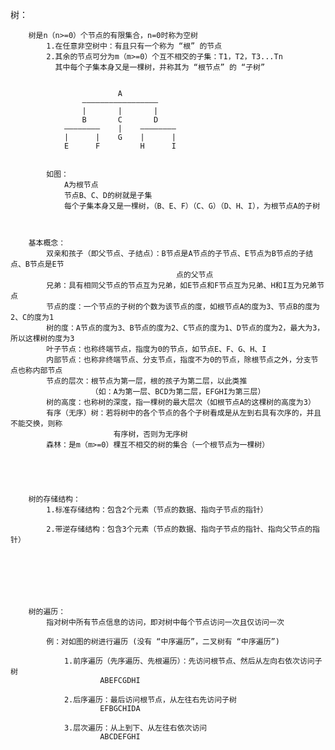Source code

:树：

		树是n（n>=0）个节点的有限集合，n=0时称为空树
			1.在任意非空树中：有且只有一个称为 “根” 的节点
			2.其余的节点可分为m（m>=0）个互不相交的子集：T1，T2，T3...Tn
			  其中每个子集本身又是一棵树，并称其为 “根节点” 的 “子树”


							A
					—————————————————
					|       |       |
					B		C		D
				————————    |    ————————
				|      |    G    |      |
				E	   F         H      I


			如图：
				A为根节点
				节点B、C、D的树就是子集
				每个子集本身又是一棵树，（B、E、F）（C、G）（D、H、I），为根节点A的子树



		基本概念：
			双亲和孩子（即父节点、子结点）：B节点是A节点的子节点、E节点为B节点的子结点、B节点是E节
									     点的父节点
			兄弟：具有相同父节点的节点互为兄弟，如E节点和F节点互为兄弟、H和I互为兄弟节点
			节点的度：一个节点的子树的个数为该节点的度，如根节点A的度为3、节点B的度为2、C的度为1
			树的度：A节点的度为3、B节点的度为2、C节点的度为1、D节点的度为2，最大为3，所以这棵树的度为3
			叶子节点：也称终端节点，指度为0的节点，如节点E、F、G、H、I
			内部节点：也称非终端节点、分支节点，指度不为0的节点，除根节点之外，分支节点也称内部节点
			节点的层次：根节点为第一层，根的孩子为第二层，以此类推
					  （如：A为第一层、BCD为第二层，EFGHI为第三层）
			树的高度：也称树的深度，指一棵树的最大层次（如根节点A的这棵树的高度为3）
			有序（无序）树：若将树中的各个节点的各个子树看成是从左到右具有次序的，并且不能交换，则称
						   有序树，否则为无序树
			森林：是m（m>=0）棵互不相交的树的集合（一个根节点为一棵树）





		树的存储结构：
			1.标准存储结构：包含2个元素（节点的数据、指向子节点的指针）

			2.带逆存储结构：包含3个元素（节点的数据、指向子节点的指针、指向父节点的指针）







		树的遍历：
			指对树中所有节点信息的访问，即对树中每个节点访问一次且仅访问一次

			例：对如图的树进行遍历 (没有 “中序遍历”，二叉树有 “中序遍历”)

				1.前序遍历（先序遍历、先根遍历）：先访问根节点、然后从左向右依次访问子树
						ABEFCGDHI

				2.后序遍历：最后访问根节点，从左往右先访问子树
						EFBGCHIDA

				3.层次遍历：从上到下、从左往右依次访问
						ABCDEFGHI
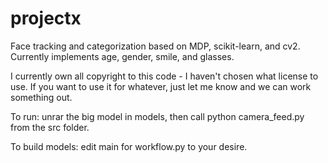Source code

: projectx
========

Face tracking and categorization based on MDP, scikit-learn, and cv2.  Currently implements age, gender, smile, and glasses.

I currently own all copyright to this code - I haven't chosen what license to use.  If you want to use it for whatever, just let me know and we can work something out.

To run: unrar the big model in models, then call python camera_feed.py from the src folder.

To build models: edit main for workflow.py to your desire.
########################################
YOUR OBJECTIVE:
Throughout the material above, find lines holding the word "models", then copy them.

OUTPUT FOR THIS TASK:
To run: unrar the big model in models, then call python camera_feed.py from the src folder.
To build models: edit main for workflow.py to your desire.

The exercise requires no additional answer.